(What is being asked): Across the entries, how many lines have the string "ORDER" in them? Reply with only a number.

(Stored data entries)
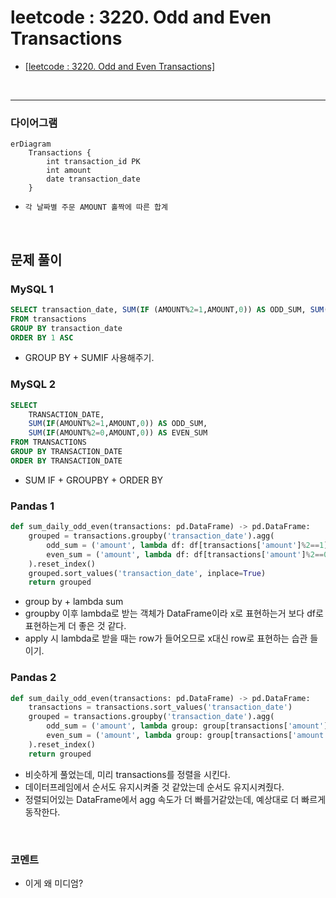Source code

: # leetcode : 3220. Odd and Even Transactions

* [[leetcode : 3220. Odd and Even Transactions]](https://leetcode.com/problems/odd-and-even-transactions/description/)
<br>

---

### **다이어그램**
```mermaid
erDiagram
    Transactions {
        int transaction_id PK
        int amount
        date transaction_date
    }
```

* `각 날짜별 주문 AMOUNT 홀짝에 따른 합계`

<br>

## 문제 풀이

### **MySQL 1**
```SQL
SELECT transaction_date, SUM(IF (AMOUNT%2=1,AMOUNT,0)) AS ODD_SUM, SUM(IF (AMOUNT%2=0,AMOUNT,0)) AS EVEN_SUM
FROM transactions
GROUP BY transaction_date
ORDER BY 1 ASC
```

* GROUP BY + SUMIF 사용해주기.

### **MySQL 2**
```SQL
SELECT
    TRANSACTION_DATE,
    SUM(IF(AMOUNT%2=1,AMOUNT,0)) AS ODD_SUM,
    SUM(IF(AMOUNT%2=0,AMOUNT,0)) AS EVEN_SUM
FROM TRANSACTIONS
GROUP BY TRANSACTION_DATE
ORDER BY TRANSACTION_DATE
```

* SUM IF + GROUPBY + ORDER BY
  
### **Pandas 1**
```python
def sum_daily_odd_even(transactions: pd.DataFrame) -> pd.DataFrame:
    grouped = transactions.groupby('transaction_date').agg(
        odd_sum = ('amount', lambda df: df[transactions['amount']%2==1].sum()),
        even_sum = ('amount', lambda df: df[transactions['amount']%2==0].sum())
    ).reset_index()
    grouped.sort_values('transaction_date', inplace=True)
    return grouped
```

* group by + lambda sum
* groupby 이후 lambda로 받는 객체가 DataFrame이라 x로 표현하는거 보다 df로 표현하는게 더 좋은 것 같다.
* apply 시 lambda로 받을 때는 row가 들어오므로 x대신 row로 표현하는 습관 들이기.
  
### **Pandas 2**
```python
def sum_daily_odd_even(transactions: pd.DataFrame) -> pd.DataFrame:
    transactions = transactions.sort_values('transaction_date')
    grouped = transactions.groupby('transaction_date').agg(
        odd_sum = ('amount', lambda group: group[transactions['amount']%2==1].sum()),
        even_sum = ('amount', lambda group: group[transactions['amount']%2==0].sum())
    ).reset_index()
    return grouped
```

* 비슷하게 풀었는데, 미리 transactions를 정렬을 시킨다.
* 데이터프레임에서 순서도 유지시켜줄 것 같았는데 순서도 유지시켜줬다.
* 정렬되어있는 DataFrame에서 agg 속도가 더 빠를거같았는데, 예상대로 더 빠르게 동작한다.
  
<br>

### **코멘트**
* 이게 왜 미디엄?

--

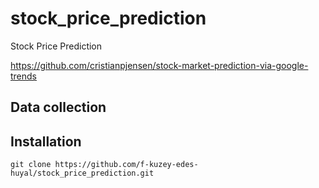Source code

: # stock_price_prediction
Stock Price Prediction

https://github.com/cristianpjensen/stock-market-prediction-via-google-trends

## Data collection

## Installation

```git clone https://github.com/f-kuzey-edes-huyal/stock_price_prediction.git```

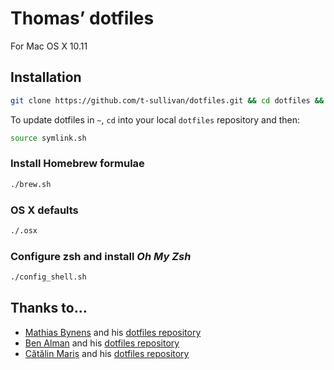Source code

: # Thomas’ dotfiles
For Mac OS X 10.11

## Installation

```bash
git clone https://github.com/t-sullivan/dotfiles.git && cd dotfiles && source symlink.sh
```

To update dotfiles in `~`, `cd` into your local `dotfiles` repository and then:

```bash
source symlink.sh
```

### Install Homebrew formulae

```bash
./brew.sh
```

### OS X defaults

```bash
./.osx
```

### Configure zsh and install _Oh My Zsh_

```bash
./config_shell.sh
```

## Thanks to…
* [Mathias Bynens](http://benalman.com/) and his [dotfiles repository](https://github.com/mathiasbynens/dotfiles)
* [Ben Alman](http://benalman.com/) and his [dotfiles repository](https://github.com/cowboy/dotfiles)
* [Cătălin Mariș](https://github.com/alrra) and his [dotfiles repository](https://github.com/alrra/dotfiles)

* * *

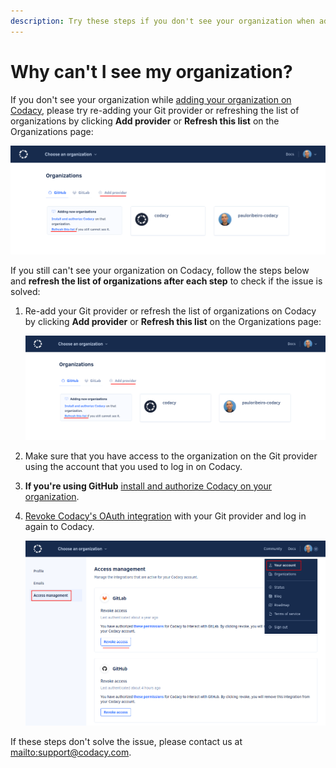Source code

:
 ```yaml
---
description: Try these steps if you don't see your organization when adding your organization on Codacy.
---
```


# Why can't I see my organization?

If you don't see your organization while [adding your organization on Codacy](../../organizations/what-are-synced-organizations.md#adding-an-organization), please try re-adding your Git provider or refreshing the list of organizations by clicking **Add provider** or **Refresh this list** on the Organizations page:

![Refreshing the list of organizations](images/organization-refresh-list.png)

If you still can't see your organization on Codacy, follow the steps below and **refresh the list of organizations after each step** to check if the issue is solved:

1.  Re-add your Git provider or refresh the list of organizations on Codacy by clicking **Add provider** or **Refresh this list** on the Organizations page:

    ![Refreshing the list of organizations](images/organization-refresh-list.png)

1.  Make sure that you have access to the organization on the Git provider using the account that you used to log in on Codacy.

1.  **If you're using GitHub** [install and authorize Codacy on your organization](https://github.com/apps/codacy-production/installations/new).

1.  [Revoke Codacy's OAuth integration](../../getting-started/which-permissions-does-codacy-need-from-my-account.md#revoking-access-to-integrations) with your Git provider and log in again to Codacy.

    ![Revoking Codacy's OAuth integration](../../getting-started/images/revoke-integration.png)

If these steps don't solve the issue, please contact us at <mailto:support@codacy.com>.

(Task solution): 3